Though (I believe) my English is acceptable, it is actually my second language.  I can get my thoughts across but sometimes it may sound a bit "rough".  Please know that it is not meant to be, I just don't have the finesse you expect.


----------



## monkeynutz (Mar 23, 2008)

As a noob, let me say that I am *not* offended by getting a link in response to my questions, simply because that link most probably contains the answer to the question.  However, I do think that it is unfair to assume that I have not already searched for that link myself, because I usually have.  I have found the search functions to be... errrr... *difficult* at times, particularly if I want to go back more than a year.  I appreciate that more experienced members may be better with it than I, and I am thankful when a more specific link is offered.

I also sympathize with advanced users who tire of hearing the same questions over and over, but please try not to take it out on the noob, if the question was put in a civil manner.  *Everybody* was a beginner once.  Condescension is not useful, and if it makes you feel good, then you have greater issues to deal with.  I like the earlier suggested idea of a forum for noob questions.  That way, when a senior member is in the mood to help somebody dumber than he, he can go there and contribute, and when he's not in the mood, he can avoid it with little or no effort.  I can assure you all that I will be more than happy to contribute in that way, once I have enough answers and experience to be useful.

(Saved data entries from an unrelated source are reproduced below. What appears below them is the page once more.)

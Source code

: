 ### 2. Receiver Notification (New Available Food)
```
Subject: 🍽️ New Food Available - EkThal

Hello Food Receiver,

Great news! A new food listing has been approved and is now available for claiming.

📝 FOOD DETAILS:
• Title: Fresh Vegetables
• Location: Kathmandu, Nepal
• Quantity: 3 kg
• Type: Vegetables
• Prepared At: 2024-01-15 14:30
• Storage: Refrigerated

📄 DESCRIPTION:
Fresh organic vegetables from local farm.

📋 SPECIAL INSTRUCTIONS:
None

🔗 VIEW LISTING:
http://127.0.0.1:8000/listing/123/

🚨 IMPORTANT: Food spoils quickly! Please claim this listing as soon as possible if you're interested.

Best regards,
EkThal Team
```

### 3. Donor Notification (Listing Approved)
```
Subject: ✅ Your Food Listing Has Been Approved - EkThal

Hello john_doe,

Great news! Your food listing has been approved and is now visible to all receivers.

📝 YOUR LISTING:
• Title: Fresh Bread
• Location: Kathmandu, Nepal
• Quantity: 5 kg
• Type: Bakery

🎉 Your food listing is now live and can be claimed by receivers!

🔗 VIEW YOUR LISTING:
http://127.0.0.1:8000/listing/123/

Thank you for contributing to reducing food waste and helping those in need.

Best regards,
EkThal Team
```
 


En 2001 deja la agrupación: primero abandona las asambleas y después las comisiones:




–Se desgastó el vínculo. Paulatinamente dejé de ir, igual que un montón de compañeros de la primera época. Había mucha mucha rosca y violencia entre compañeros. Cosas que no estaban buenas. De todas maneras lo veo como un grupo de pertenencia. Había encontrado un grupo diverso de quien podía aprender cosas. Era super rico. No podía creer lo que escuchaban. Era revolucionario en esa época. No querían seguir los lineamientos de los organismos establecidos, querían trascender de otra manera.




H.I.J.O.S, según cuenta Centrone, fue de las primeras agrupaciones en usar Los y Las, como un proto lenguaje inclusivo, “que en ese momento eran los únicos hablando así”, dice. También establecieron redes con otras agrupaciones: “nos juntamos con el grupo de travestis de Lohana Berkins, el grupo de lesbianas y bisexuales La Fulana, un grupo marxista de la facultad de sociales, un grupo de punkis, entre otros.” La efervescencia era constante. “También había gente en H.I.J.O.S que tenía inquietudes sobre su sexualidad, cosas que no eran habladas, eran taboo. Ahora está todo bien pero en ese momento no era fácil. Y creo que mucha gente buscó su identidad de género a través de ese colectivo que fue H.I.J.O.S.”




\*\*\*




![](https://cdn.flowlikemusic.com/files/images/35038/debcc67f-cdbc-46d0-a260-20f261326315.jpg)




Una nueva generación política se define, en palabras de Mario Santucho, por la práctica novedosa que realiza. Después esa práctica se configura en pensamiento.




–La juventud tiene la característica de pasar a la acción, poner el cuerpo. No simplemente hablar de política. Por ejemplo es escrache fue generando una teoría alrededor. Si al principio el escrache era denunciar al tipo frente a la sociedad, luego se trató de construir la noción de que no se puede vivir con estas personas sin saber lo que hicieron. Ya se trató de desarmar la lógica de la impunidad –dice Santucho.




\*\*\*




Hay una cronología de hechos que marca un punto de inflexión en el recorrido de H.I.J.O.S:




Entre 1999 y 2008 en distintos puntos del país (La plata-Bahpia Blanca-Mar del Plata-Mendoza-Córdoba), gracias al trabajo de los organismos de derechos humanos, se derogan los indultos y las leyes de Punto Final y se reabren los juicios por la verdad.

Thanks for indulging me, now and in the future.


----------



## Poppers-n-Pens (Mar 27, 2008)

> _Originally posted by bettyt44720_
> 
> i agree. i'm mostly afraid to ask questions as a "newbie" myself. as i ponder attending the "mpg" in champaign next saturday i wonder if i would fit in or just be in the "pros" way. considering the cost of fuel and an eight hour drive from northeast ohio.



You would most definitely be welcomed at the MPG!  We have all skill levels represented, but our goal it to make sure EVERYONE leaves learning something they didn't know before they came.  Whether it's a new way to do something, or learning how to do something completely foreign to them.

I hope we'll see you at the MPG, but we can understand the $$ issue for travel.


----------



## rherrell (Mar 27, 2008)

I'm a stubborn SOB, I guess. I don't think I've ever asked a "how do you" question here. I read just about everything and make ALOT of mistakes. Finding my own way is half the fun FOR ME. I LOVE to go into the shop not knowing how to do something and coming out with an answer. For me the journey is what it's all about...


----------



## redbulldog (Mar 27, 2008)

I agree with you Rick. When you are reading, the posts, or the library you can learn a lot, 
and not have to ask a lot of questions. My problen is keeping on track and not going off in another 
direction which can happen very easily to me.


----------



## fafow (Mar 27, 2008)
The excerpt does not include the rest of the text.